Bloomberg News

Fiat Downgraded By Moody’s on Chrysler Combination, Europe Loss

September 21, 2011

Sept. 21 (Bloomberg) -- Fiat SpA was downgraded by Moody’s Investors Service to Ba2 from Ba1 with a negative outlook on concern the combination with Chrysler Group LLC will leave the Italian carmaker responsible for Chrysler debt.

The integration “could result in the two companies having to support each other in the event of financial difficulty,” Moody’s, which rates Chrysler three notches lower, said today in a statement. Debt of about 8.3 billion euros ($11.3 billion) is affected by the downgrade, the rating company said. Fiat declined to comment.

Moody’s also cited Fiat’s business risks, including its “relatively infrequent model renewal rate, which is constraining the group’s competitive position” in Europe and Italy, and increased competition in Brazil.

Chief Executive Officer Sergio Marchionne, who runs both Fiat and Chrysler, is struggling to boost European sales as Fiat posts losses in its biggest market and continues to lose ground to competitors.
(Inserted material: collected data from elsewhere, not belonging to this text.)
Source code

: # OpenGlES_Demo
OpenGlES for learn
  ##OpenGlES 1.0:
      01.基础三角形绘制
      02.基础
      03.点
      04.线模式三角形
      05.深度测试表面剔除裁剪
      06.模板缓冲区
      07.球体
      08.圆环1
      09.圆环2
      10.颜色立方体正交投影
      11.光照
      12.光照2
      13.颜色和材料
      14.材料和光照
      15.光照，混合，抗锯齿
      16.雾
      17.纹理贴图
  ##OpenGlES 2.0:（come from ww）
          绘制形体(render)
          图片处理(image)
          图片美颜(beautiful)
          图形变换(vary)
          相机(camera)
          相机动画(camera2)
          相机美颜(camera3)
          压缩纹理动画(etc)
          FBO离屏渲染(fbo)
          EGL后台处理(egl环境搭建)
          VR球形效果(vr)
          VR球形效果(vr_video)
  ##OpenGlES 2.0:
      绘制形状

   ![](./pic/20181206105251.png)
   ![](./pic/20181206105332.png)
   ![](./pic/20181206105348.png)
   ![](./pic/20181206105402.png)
The company’s market share in the region shrank to 5.8 percent in August from 6.8 percent a year earlier as deliveries fell 7.6 percent.
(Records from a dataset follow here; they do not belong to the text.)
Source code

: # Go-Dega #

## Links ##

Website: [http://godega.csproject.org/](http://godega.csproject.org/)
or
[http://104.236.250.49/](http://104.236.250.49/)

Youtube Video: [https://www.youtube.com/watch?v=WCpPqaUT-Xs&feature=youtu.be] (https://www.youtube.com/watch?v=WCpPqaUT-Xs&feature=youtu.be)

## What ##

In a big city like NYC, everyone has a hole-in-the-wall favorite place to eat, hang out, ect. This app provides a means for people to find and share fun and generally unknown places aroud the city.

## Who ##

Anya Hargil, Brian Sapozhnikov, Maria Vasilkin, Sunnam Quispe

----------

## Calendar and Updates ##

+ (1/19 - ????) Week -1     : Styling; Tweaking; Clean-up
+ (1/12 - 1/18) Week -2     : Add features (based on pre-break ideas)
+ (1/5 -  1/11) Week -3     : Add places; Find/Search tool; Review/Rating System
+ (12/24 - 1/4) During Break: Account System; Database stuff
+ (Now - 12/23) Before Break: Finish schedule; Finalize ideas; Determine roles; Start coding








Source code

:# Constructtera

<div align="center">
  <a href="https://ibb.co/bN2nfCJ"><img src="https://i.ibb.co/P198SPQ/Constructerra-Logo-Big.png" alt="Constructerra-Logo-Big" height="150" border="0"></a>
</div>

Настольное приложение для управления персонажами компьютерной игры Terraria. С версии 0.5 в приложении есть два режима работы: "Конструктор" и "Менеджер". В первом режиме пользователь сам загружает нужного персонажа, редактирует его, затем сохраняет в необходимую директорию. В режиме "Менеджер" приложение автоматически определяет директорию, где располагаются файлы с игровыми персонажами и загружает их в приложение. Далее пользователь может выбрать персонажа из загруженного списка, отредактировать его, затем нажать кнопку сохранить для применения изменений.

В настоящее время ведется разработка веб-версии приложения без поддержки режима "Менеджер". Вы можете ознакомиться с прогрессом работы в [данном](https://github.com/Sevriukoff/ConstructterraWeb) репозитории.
Marchionne said yesterday that Italy’s austerity measures will impact car sales in the country this year and next. Fiat targets “ultimate” break-even in Europe in 2014, he said.
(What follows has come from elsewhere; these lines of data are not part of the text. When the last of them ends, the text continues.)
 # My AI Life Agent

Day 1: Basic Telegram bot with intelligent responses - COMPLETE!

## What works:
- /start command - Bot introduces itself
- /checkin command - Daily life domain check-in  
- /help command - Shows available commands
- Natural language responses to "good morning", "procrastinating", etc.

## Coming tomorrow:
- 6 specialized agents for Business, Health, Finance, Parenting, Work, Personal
Fiat fell as much as 19 cents, or 4.5 percent, to 4.12 euros and was trading down 3.7 percent at 4.15 euros as of 2:04 p.m in Milan, giving the company a market capitalization of 5.1 billion euros. The shares have lost 38 percent this year, compared with a decline of 25 percent in the Bloomberg European Auto Manufacturers Index.

No Share Sale

Marchionne, 59, last week ruled out any share sale for the time being for Chrysler or luxury brand Ferrari because of the market uncertainty. There’s no “urgency” to merge Fiat and Chrysler, Marchionne said. Fiat owns 53.5 percent of the American automaker and expects to get 58.5 percent by the end of the year.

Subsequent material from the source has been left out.